→ DIRECTIONS FOR THIS TASK: Restate all the lines below word for word, but omit the pictures.

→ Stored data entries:
__________

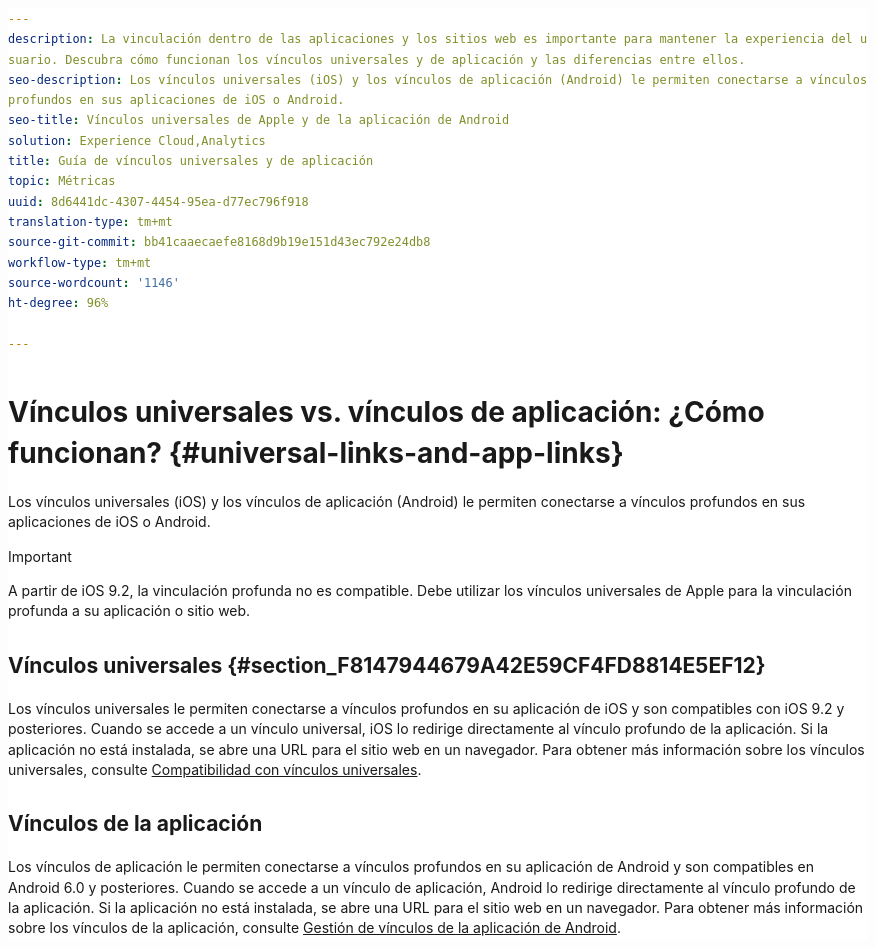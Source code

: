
 ```yaml
---
description: La vinculación dentro de las aplicaciones y los sitios web es importante para mantener la experiencia del usuario. Descubra cómo funcionan los vínculos universales y de aplicación y las diferencias entre ellos.
seo-description: Los vínculos universales (iOS) y los vínculos de aplicación (Android) le permiten conectarse a vínculos profundos en sus aplicaciones de iOS o Android.
seo-title: Vínculos universales de Apple y de la aplicación de Android
solution: Experience Cloud,Analytics
title: Guía de vínculos universales y de aplicación
topic: Métricas
uuid: 8d6441dc-4307-4454-95ea-d77ec796f918
translation-type: tm+mt
source-git-commit: bb41caaecaefe8168d9b19e151d43ec792e24db8
workflow-type: tm+mt
source-wordcount: '1146'
ht-degree: 96%

---
```



# Vínculos universales vs. vínculos de aplicación: ¿Cómo funcionan? {#universal-links-and-app-links}

Los vínculos universales (iOS) y los vínculos de aplicación (Android) le permiten conectarse a vínculos profundos en sus aplicaciones de iOS o Android.

>[!IMPORTANT]
>
>A partir de iOS 9.2, la vinculación profunda no es compatible. Debe utilizar los vínculos universales de Apple para la vinculación profunda a su aplicación o sitio web.

## Vínculos universales {#section_F8147944679A42E59CF4FD8814E5EF12}

Los vínculos universales le permiten conectarse a vínculos profundos en su aplicación de iOS y son compatibles con iOS 9.2 y posteriores. Cuando se accede a un vínculo universal, iOS lo redirige directamente al vínculo profundo de la aplicación. Si la aplicación no está instalada, se abre una URL para el sitio web en un navegador. Para obtener más información sobre los vínculos universales, consulte [Compatibilidad con vínculos universales](https://developer.apple.com/library/content/documentation/General/Conceptual/AppSearch/UniversalLinks.html).

## Vínculos de la aplicación

Los vínculos de aplicación le permiten conectarse a vínculos profundos en su aplicación de Android y son compatibles en Android 6.0 y posteriores. Cuando se accede a un vínculo de aplicación, Android lo redirige directamente al vínculo profundo de la aplicación. Si la aplicación no está instalada, se abre una URL para el sitio web en un navegador. Para obtener más información sobre los vínculos de la aplicación, consulte [Gestión de vínculos de la aplicación de Android](https://developer.android.com/training/app-links/index.html).
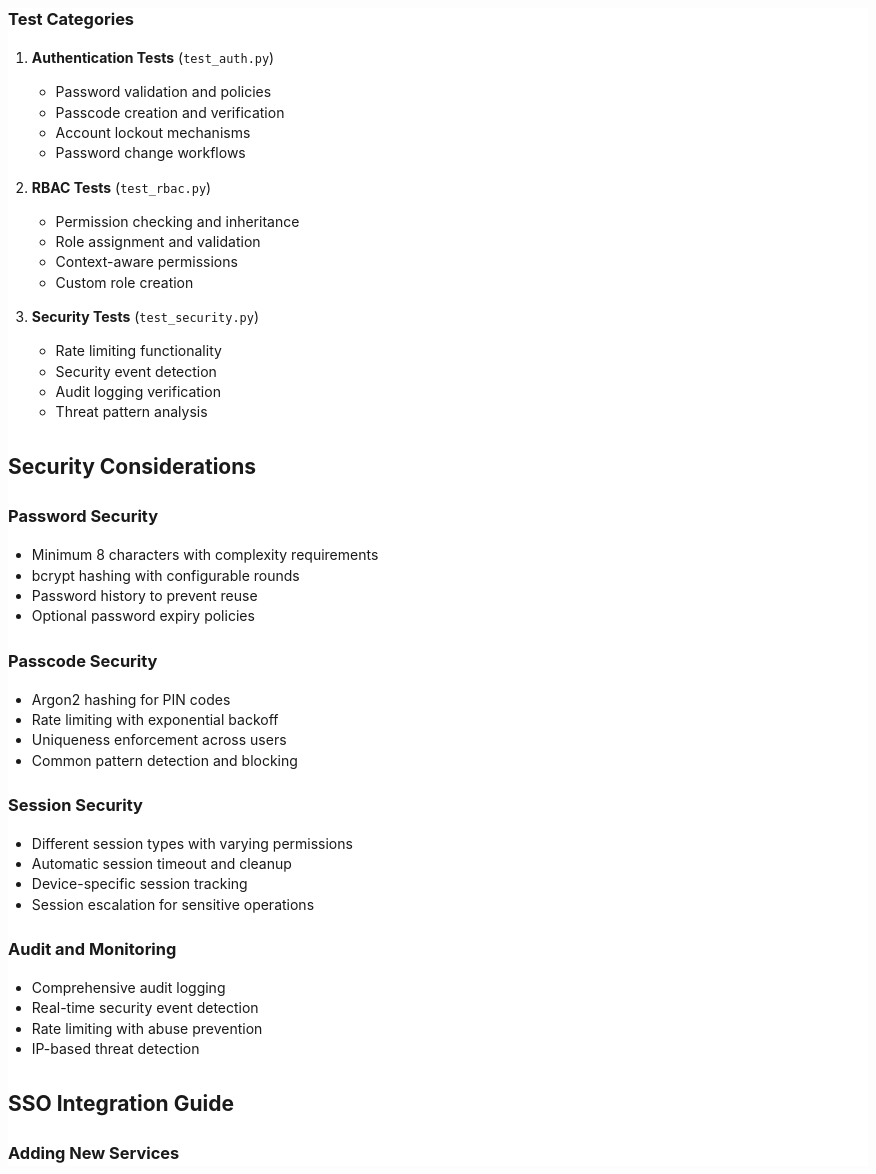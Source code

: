 ### Test Categories

1. **Authentication Tests** (`test_auth.py`)
   - Password validation and policies
   - Passcode creation and verification
   - Account lockout mechanisms
   - Password change workflows

2. **RBAC Tests** (`test_rbac.py`)
   - Permission checking and inheritance
   - Role assignment and validation
   - Context-aware permissions
   - Custom role creation

3. **Security Tests** (`test_security.py`)
   - Rate limiting functionality
   - Security event detection
   - Audit logging verification
   - Threat pattern analysis

## Security Considerations

### Password Security
- Minimum 8 characters with complexity requirements
- bcrypt hashing with configurable rounds
- Password history to prevent reuse
- Optional password expiry policies

### Passcode Security
- Argon2 hashing for PIN codes
- Rate limiting with exponential backoff
- Uniqueness enforcement across users
- Common pattern detection and blocking

### Session Security
- Different session types with varying permissions
- Automatic session timeout and cleanup
- Device-specific session tracking
- Session escalation for sensitive operations

### Audit and Monitoring
- Comprehensive audit logging
- Real-time security event detection
- Rate limiting with abuse prevention
- IP-based threat detection

## SSO Integration Guide

### Adding New Services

__________

→ ANSWER TO THE PROBLEM:
Source code

:
 ```yaml
---
description: La vinculación dentro de las aplicaciones y los sitios web es importante para mantener la experiencia del usuario. Descubra cómo funcionan los vínculos universales y de aplicación y las diferencias entre ellos.
seo-description: Los vínculos universales (iOS) y los vínculos de aplicación (Android) le permiten conectarse a vínculos profundos en sus aplicaciones de iOS o Android.
seo-title: Vínculos universales de Apple y de la aplicación de Android
solution: Experience Cloud,Analytics
title: Guía de vínculos universales y de aplicación
topic: Métricas
uuid: 8d6441dc-4307-4454-95ea-d77ec796f918
translation-type: tm+mt
source-git-commit: bb41caaecaefe8168d9b19e151d43ec792e24db8
workflow-type: tm+mt
source-wordcount: '1146'
ht-degree: 96%

---
```



# Vínculos universales vs. vínculos de aplicación: ¿Cómo funcionan? {#universal-links-and-app-links}

Los vínculos universales (iOS) y los vínculos de aplicación (Android) le permiten conectarse a vínculos profundos en sus aplicaciones de iOS o Android.

>[!IMPORTANT]
>
>A partir de iOS 9.2, la vinculación profunda no es compatible. Debe utilizar los vínculos universales de Apple para la vinculación profunda a su aplicación o sitio web.

## Vínculos universales {#section_F8147944679A42E59CF4FD8814E5EF12}

Los vínculos universales le permiten conectarse a vínculos profundos en su aplicación de iOS y son compatibles con iOS 9.2 y posteriores. Cuando se accede a un vínculo universal, iOS lo redirige directamente al vínculo profundo de la aplicación. Si la aplicación no está instalada, se abre una URL para el sitio web en un navegador. Para obtener más información sobre los vínculos universales, consulte [Compatibilidad con vínculos universales](https://developer.apple.com/library/content/documentation/General/Conceptual/AppSearch/UniversalLinks.html).

## Vínculos de la aplicación

Los vínculos de aplicación le permiten conectarse a vínculos profundos en su aplicación de Android y son compatibles en Android 6.0 y posteriores. Cuando se accede a un vínculo de aplicación, Android lo redirige directamente al vínculo profundo de la aplicación. Si la aplicación no está instalada, se abre una URL para el sitio web en un navegador. Para obtener más información sobre los vínculos de la aplicación, consulte [Gestión de vínculos de la aplicación de Android](https://developer.android.com/training/app-links/index.html).
Source code

: ### Test Categories

1. **Authentication Tests** (`test_auth.py`)
   - Password validation and policies
   - Passcode creation and verification
   - Account lockout mechanisms
   - Password change workflows

2. **RBAC Tests** (`test_rbac.py`)
   - Permission checking and inheritance
   - Role assignment and validation
   - Context-aware permissions
   - Custom role creation

3. **Security Tests** (`test_security.py`)
   - Rate limiting functionality
   - Security event detection
   - Audit logging verification
   - Threat pattern analysis

## Security Considerations

### Password Security
- Minimum 8 characters with complexity requirements
- bcrypt hashing with configurable rounds
- Password history to prevent reuse
- Optional password expiry policies

### Passcode Security
- Argon2 hashing for PIN codes
- Rate limiting with exponential backoff
- Uniqueness enforcement across users
- Common pattern detection and blocking

### Session Security
- Different session types with varying permissions
- Automatic session timeout and cleanup
- Device-specific session tracking
- Session escalation for sensitive operations

### Audit and Monitoring
- Comprehensive audit logging
- Real-time security event detection
- Rate limiting with abuse prevention
- IP-based threat detection

## SSO Integration Guide

### Adding New Services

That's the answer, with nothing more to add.